Geplant hat das Unternehmen für das Areal Eigentumswohnungen sowie frei stehende Einfamilienhäuser und Doppelhaushälften. Für alle Bauarten sicherte es Energieeffizienz zu: Die Gebäude seien als “KfW-40plus-Modell” vorgesehen, erläuterten die Verantwortlichen. Die Anwesenheit der drei Bürgermeister wertete Dromann als Zeichen für ein gemeinsames Handeln.

 

Marcus Gradl sah in dem attraktiven Bauvorhaben eine Investition und eine Aufwertung für Eschenbach. Er bescheinigte dem Baugebiet eine ruhige Lage und dankte dem Trio, „dass Ihr die Bebauung endlich in die Hand nehmt“. Er kündigte die Auflassung der Papier- und Glascontainer ab November an.

 

Erschienen in Onetz am 04.11.2018 – 17:46 Uhr

 

Rohbau der Mehrfamilienhäuser steht: Richtfest in der Steinäcker-Siedlung.

 

Das Bauprojekt „Wohnen am Steinäcker“ ist gefragt. Die Eigentumswohnungen gehen weg wie die warmen Semmeln. Von 16 Wohneinheiten seien schon 14 verkauft, hieß es bei der Hebfeier. Nur noch eine Penthaus-Wohnung und eine Wohnung im Erdgeschoss sind noch frei.

 

Die künftigen Eigentümer feierten mit den Machern des Midco-Living-Areals, den Vertretern der Baufirma Gruber, Projektentwickler Stephan Rötzer, Projektleiter Stefan Grabinger und viel kommunalpolitischer Prominenz Richtfest für ein in Eschenbach bisher einmaliges Projekt. Bei der Hebfeier gab es zwar keine Richtbäumchen und -kränze, dafür aber viel Lob für die Handwerker.

 

Doch zunächst hatten die Zimmerer der Baufirma Gruber das Wort. “Mit Gunst und Verlaub” verkündeten Wolfgang Dommer, Bernhard Lesinski, Josef Lukas und Paul Kunz vom Baugerüst: “Von glücklicher Bedeutung sei der Tag der Weihe allen.
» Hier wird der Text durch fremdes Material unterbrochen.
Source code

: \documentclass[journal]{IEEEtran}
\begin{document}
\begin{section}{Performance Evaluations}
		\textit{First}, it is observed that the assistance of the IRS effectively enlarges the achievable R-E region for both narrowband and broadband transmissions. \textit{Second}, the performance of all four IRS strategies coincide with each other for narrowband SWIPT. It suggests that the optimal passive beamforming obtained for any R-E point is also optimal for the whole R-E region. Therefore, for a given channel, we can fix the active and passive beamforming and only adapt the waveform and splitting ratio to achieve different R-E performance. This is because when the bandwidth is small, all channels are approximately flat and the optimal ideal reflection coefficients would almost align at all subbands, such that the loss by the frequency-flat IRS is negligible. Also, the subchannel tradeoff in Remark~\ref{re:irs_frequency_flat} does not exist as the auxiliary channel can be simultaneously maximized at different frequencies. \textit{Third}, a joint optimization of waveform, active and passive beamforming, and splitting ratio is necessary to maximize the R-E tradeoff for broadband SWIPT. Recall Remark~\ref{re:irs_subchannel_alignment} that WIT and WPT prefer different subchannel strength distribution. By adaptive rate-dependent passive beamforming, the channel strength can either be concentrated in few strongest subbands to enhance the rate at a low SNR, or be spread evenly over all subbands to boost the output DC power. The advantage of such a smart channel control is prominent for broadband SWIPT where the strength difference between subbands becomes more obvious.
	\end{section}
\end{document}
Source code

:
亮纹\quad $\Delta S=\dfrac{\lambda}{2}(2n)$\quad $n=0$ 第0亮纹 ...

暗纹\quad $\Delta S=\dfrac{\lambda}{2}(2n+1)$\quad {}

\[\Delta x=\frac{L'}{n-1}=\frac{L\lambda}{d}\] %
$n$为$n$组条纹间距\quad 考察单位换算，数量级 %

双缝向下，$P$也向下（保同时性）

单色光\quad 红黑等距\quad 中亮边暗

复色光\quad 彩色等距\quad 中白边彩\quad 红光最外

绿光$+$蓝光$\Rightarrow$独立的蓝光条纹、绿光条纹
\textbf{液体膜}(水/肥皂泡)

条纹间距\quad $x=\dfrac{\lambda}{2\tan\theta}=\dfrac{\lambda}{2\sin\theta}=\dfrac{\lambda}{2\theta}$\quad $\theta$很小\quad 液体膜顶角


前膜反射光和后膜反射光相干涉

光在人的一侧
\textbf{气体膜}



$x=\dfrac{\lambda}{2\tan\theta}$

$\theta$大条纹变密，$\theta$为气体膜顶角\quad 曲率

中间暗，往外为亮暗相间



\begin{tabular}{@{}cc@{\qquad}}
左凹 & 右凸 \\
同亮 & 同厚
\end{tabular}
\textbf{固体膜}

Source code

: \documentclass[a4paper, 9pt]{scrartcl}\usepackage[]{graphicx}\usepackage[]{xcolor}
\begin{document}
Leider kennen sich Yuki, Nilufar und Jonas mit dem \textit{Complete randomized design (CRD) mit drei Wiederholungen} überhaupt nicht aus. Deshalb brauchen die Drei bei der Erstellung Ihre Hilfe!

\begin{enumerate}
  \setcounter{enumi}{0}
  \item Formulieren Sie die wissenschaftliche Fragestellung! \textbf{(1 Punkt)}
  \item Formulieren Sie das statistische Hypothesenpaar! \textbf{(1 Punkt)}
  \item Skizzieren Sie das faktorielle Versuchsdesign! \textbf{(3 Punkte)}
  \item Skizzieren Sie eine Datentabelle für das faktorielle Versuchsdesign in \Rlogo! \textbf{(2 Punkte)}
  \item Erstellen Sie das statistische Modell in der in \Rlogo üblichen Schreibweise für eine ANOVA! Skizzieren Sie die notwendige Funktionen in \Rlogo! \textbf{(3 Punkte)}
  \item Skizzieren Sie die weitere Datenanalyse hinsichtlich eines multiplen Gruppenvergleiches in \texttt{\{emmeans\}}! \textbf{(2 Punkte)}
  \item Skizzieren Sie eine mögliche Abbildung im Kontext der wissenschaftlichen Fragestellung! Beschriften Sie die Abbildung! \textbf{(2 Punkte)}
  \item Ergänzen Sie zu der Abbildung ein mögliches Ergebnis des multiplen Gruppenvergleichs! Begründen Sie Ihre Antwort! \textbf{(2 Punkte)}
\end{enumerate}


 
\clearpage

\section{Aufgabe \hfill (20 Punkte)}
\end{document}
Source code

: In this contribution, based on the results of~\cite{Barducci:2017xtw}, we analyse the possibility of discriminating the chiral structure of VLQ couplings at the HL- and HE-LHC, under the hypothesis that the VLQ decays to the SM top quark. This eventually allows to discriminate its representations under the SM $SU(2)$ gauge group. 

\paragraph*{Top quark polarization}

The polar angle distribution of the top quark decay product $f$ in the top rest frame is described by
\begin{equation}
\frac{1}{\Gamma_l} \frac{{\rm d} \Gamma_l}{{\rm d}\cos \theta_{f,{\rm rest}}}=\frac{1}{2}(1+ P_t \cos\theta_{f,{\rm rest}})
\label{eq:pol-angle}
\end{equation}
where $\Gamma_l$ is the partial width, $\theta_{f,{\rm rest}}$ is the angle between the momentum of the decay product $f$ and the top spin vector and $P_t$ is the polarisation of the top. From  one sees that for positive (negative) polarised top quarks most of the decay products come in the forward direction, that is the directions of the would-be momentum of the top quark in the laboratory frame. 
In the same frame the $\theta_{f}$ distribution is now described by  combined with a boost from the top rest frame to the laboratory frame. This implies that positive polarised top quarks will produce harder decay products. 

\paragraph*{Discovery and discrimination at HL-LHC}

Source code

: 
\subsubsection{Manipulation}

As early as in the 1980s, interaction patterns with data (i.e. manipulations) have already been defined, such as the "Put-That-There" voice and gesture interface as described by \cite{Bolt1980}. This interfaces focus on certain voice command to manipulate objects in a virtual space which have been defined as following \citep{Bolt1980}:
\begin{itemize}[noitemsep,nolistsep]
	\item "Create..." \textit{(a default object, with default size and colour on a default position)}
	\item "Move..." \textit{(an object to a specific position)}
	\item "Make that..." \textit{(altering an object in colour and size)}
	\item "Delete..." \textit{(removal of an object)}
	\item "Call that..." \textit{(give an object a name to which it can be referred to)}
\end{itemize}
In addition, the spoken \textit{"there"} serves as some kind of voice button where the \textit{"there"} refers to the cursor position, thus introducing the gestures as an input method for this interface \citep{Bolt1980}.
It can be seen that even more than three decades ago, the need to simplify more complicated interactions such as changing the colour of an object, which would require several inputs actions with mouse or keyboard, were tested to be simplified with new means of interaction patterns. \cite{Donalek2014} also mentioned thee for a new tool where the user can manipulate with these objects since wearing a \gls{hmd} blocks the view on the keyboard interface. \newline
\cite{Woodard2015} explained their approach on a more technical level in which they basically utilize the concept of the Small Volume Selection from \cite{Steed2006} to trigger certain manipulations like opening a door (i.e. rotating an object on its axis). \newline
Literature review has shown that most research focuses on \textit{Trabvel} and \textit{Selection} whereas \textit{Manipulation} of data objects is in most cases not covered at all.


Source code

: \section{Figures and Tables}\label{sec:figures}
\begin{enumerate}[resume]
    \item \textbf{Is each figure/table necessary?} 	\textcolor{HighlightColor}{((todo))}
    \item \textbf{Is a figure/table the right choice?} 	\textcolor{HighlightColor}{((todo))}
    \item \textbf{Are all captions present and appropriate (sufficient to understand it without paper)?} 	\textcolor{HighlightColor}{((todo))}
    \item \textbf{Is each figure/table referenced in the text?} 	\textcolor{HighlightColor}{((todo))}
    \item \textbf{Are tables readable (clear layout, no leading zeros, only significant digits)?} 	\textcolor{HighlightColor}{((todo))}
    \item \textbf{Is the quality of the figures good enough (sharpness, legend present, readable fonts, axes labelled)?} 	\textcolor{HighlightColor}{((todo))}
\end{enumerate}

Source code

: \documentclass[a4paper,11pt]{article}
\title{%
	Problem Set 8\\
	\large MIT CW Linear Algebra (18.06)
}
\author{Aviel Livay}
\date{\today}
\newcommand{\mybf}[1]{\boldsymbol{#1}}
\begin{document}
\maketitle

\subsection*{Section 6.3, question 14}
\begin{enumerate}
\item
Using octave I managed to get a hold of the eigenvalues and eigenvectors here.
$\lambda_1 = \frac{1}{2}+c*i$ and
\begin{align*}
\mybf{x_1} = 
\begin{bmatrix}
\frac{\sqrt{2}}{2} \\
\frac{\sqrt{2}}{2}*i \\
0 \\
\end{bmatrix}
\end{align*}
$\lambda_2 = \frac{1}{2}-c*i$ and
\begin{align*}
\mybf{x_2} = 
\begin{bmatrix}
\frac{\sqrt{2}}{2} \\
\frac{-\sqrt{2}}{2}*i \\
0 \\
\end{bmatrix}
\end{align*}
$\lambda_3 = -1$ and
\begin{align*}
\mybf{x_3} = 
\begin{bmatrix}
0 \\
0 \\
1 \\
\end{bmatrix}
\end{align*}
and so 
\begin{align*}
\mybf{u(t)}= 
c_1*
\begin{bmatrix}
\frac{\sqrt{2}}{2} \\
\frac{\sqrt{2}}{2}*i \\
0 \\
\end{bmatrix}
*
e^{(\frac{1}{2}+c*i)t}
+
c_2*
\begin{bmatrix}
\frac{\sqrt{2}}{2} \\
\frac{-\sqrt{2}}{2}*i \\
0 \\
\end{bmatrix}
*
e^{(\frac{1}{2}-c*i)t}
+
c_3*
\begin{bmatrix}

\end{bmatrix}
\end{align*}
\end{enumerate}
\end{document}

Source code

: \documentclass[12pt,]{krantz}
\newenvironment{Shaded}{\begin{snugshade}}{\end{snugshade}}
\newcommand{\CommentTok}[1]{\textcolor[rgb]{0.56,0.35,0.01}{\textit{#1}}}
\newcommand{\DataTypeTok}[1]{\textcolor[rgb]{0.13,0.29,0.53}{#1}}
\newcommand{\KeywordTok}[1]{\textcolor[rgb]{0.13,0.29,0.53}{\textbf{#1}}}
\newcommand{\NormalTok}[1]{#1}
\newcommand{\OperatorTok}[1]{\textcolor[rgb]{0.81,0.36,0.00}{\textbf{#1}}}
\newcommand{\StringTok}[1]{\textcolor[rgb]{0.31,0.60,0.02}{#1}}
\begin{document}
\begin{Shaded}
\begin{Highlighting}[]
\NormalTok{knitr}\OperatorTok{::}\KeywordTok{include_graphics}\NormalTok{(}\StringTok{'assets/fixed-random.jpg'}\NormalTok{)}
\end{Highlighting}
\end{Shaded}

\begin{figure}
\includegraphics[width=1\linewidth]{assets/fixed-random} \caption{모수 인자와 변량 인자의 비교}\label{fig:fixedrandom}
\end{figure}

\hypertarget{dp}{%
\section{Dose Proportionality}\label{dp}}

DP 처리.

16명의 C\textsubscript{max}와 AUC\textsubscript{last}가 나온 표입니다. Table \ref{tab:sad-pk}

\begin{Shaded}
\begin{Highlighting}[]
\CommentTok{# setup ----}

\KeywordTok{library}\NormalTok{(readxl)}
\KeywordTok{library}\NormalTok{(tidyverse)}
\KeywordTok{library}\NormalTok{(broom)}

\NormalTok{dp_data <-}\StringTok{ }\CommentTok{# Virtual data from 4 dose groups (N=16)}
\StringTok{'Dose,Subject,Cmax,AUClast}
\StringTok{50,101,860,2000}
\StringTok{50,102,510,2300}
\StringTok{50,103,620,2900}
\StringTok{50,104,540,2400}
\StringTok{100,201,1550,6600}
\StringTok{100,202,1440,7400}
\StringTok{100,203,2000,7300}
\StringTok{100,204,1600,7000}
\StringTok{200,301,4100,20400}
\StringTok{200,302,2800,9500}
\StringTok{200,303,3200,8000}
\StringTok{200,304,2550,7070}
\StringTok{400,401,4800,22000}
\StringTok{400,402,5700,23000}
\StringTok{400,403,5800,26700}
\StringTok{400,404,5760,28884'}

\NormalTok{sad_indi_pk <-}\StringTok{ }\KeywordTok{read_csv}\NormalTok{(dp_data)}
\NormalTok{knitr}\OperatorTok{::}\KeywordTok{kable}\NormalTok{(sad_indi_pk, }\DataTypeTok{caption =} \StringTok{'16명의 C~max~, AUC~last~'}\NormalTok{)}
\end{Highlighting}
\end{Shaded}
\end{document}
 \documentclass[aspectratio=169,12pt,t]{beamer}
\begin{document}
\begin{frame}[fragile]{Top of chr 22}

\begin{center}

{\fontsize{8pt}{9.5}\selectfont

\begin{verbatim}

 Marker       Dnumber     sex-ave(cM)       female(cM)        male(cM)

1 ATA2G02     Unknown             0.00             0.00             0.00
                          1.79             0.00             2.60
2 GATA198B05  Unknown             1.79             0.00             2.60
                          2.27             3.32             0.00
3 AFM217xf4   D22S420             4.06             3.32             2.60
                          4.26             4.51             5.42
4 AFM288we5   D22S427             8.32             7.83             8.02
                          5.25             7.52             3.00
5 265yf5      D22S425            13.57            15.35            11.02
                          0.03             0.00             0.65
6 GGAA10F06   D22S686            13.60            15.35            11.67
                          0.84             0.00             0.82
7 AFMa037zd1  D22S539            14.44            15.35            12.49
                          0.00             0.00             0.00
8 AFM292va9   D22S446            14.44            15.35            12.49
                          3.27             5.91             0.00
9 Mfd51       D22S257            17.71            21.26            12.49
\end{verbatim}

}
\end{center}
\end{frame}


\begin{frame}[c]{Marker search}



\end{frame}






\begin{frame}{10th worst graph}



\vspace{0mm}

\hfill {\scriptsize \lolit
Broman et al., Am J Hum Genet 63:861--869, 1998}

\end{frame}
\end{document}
Zum Zeichen dessen lassen wir ein kräftig Hoch erschallen.” Diesem Hoch auf die Vollendung des Rohbaus folgte in den Räumlichkeiten ein Dank des Investorenteams Michael und Corinna Dromann sowie Daniel Sper an Käufer, Baufirmen, Handwerker, Stadt und Landratsamt.

 

Nach detaillierten Erläuterungen durch Geschäftsführer Michael Dromann informierte Baumeister Gerhard Gruber über weitere Einzelheiten und unterstrich insbesondere die kurze Bauzeit und das individuelle Zukunftsmodell des Projekts in Holzbauweise. Das große Interesse an dem Wohnkonzept veranlasste Daniel Sper zu der Feststellung: “Wir wollen in Eschenbach weitere Projekte realisieren.”

 

Das klang wie Musik in den Ohren des Bürgermeisters. Peter Lehr verwies auf einen Zufall, der dem Investorenteam den Weg zum Bauen in Eschenbach geöffnet habe. Zudem betonte er die Bedeutung des verdichteten Bauens und wünschte sich die Macher Dromann/Sper auch für künftige Bauprojekte. Blumengebinde und ökologische Geschenke in Form von Honig gab es beim Richtfest für die künftigen Wohnungseigentümer. Bei einem kleinen Büfett, Fingerfood, Kanapees und Aperitifs ließen die Gäste die Hebfeier gemütlich ausklingen.

 

Bei dem Projekt “Wohnen am Steinäcker” entsteht in der Steinäcker-Siedlung am Ortsrand in Richtung Speinshart und doch in guter Lage ein Baukomplexe mit zwei Mehrfamilienhäusern in zeitlos moderner Architektur. Die Grundrisse der auf drei Etagen verteilten Wohnungen reichen von 49 bis 116 Quadratmeter. Altersgerechtes Wohnen ist dank Barrierefreiheit gewährleistet, die Holzbauweise garantiert einen energetischen und ökologischen Mehrwert.

 

Erschienen in Onetz am 26.07.2018 – 18:06 Uhr

 

(do) An der Einfahrt zur Wohnsiedlung an den Kreuzäckern ist ab sofort ein besonderes Bauprojekt zu bestaunen: “Wohnen am Steinäcker”. Die Midco Living GmbH lässt zwei Mehrfamilienhäuser mit je acht hochwertig ausgestatteten Wohnungen errichten. Nun war Spatenstich für das Millionen-Projekt.

 

“Moderne Architektur trifft auf zeitlose Eleganz und Barrierefreiheit”, lautet dessen Philosophie. Die Grundrisse der auf drei Etagen verteilten Wohnungen reichen von 49 bis 116 Quadratmetern, informierte Midco-Geschäftsführer Michael Dromann. Je nach Etage haben alle Wohnungen auch Terrasse, Balkon oder Dachterrasse. Bereits 10 der insgesamt 16 Einheiten, die in Holzständer-Bauweise und mit natürlichen Baumaterialien errichtet werden, seien verkauft, freute er sich.

 

Zum Spatenstich begrüßten die Firmenchefs gleich alle drei Bürgermeister der Stadt, Projektentwickler Stephan Rötzer, Projektleiter Stefan Grabinger und Vertreter der Baufirma Gruber aus Cham. Dromann rechnet mit einer Fertigstellung bis spätestens September 2019.